Description of the task => What is needed here is an exact copy of all the data.

(Records contained in a dataset)
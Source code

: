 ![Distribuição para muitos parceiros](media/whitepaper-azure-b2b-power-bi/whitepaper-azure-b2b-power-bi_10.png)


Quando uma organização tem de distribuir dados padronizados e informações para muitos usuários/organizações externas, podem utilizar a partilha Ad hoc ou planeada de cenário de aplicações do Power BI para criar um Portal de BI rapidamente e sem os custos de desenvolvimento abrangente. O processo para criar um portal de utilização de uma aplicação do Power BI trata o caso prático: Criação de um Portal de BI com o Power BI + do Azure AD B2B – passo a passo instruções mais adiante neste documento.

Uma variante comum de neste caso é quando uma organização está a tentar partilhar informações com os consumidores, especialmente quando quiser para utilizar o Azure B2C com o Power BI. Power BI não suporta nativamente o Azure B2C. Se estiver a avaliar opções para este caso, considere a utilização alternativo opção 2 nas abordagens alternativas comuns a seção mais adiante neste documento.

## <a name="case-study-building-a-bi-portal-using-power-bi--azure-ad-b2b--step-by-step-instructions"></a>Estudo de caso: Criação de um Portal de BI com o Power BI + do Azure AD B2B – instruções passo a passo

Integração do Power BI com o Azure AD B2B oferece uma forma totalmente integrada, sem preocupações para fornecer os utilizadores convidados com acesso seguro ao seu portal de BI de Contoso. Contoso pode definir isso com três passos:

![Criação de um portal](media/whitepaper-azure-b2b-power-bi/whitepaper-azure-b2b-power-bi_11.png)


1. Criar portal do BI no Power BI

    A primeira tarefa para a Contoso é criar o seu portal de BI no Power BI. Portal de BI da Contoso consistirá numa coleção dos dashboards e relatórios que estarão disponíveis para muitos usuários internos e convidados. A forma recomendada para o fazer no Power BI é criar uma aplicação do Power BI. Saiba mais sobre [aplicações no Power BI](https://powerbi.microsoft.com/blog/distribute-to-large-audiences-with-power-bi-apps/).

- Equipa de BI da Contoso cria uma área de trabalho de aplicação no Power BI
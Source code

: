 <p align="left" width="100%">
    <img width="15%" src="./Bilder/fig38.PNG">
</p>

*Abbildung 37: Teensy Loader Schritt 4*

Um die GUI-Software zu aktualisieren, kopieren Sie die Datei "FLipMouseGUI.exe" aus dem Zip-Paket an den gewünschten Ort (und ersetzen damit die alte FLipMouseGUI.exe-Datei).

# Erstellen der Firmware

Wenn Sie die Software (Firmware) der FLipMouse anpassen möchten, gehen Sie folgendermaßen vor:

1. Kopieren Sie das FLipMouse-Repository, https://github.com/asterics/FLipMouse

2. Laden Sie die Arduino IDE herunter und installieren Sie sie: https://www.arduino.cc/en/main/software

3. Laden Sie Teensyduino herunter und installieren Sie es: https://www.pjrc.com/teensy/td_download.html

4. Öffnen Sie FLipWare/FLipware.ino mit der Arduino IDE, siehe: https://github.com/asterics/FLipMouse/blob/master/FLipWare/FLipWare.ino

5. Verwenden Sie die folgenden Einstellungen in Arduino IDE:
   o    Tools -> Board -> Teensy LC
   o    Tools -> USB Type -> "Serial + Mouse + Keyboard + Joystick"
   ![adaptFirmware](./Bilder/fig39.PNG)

Output of the task =>
Source code

: ![Distribuição para muitos parceiros](media/whitepaper-azure-b2b-power-bi/whitepaper-azure-b2b-power-bi_10.png)


Quando uma organização tem de distribuir dados padronizados e informações para muitos usuários/organizações externas, podem utilizar a partilha Ad hoc ou planeada de cenário de aplicações do Power BI para criar um Portal de BI rapidamente e sem os custos de desenvolvimento abrangente. O processo para criar um portal de utilização de uma aplicação do Power BI trata o caso prático: Criação de um Portal de BI com o Power BI + do Azure AD B2B – passo a passo instruções mais adiante neste documento.

Uma variante comum de neste caso é quando uma organização está a tentar partilhar informações com os consumidores, especialmente quando quiser para utilizar o Azure B2C com o Power BI. Power BI não suporta nativamente o Azure B2C. Se estiver a avaliar opções para este caso, considere a utilização alternativo opção 2 nas abordagens alternativas comuns a seção mais adiante neste documento.

## <a name="case-study-building-a-bi-portal-using-power-bi--azure-ad-b2b--step-by-step-instructions"></a>Estudo de caso: Criação de um Portal de BI com o Power BI + do Azure AD B2B – instruções passo a passo

Integração do Power BI com o Azure AD B2B oferece uma forma totalmente integrada, sem preocupações para fornecer os utilizadores convidados com acesso seguro ao seu portal de BI de Contoso. Contoso pode definir isso com três passos:

![Criação de um portal](media/whitepaper-azure-b2b-power-bi/whitepaper-azure-b2b-power-bi_11.png)


1. Criar portal do BI no Power BI

    A primeira tarefa para a Contoso é criar o seu portal de BI no Power BI. Portal de BI da Contoso consistirá numa coleção dos dashboards e relatórios que estarão disponíveis para muitos usuários internos e convidados. A forma recomendada para o fazer no Power BI é criar uma aplicação do Power BI. Saiba mais sobre [aplicações no Power BI](https://powerbi.microsoft.com/blog/distribute-to-large-audiences-with-power-bi-apps/).

- Equipa de BI da Contoso cria uma área de trabalho de aplicação no Power BI
Source code

: <p align="left" width="100%">
    <img width="15%" src="./Bilder/fig38.PNG">
</p>

*Abbildung 37: Teensy Loader Schritt 4*

Um die GUI-Software zu aktualisieren, kopieren Sie die Datei "FLipMouseGUI.exe" aus dem Zip-Paket an den gewünschten Ort (und ersetzen damit die alte FLipMouseGUI.exe-Datei).

# Erstellen der Firmware

Wenn Sie die Software (Firmware) der FLipMouse anpassen möchten, gehen Sie folgendermaßen vor:

1. Kopieren Sie das FLipMouse-Repository, https://github.com/asterics/FLipMouse

2. Laden Sie die Arduino IDE herunter und installieren Sie sie: https://www.arduino.cc/en/main/software

3. Laden Sie Teensyduino herunter und installieren Sie es: https://www.pjrc.com/teensy/td_download.html

4. Öffnen Sie FLipWare/FLipware.ino mit der Arduino IDE, siehe: https://github.com/asterics/FLipMouse/blob/master/FLipWare/FLipWare.ino

5. Verwenden Sie die folgenden Einstellungen in Arduino IDE:
   o    Tools -> Board -> Teensy LC
   o    Tools -> USB Type -> "Serial + Mouse + Keyboard + Joystick"
   ![adaptFirmware](./Bilder/fig39.PNG)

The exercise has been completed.